Task details: Among the records that follow, find the line with "Python Testing Framework" and the line with "Python Chess Library". Set down those lines and all lines between them exactly, without adding anything.

(Records contained in a dataset)
^^^^^^^^
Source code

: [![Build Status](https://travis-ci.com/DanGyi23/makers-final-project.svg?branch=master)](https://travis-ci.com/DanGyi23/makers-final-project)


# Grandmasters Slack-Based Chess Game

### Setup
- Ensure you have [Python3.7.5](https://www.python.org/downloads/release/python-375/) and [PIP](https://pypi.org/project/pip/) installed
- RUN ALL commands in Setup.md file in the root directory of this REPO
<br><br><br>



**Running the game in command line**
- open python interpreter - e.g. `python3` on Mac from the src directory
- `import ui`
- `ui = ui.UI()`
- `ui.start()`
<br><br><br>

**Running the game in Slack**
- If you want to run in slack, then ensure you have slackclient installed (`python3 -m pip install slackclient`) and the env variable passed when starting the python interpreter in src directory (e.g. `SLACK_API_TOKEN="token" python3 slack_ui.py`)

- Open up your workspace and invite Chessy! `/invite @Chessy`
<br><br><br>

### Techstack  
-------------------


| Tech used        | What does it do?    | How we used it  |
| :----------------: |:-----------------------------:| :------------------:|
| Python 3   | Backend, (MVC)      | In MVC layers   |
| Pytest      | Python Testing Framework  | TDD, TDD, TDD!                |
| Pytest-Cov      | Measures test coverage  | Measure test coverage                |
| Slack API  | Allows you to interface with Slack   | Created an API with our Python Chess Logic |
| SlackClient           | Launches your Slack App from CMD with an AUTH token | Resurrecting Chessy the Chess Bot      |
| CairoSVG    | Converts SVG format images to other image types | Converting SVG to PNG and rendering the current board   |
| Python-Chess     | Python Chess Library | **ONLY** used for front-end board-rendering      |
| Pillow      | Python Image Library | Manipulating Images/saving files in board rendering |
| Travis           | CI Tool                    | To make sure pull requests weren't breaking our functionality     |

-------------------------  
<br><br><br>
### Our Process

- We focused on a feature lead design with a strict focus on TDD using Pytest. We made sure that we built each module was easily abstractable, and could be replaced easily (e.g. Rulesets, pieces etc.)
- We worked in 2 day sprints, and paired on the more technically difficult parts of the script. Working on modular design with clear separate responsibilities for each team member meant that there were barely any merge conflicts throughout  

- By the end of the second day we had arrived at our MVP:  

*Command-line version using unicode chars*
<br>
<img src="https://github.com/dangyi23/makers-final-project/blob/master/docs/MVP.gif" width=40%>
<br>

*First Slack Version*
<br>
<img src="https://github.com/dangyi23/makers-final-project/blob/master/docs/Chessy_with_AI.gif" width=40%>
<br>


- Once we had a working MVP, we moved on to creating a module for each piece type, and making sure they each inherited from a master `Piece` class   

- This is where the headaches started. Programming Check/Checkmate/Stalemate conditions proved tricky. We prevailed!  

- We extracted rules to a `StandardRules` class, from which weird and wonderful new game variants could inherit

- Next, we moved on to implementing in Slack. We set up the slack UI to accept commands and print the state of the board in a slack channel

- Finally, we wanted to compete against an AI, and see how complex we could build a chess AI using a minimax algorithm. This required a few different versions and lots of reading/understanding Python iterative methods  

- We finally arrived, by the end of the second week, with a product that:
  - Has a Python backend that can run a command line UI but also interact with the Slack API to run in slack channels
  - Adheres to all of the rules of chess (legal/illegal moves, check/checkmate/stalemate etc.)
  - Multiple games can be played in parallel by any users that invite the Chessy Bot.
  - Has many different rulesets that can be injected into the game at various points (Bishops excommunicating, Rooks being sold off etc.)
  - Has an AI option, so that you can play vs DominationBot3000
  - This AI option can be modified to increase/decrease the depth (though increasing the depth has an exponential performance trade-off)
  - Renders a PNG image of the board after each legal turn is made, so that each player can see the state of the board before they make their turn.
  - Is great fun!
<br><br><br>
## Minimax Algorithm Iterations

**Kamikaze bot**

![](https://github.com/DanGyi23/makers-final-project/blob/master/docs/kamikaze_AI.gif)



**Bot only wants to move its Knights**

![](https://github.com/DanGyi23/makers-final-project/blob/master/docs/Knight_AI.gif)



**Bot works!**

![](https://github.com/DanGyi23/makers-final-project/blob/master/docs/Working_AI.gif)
^^^^^^^^
Response to the exercise:
| Pytest      | Python Testing Framework  | TDD, TDD, TDD!                |
| Pytest-Cov      | Measures test coverage  | Measure test coverage                |
| Slack API  | Allows you to interface with Slack   | Created an API with our Python Chess Logic |
| SlackClient           | Launches your Slack App from CMD with an AUTH token | Resurrecting Chessy the Chess Bot      |
| CairoSVG    | Converts SVG format images to other image types | Converting SVG to PNG and rendering the current board   |
| Python-Chess     | Python Chess Library | **ONLY** used for front-end board-rendering      |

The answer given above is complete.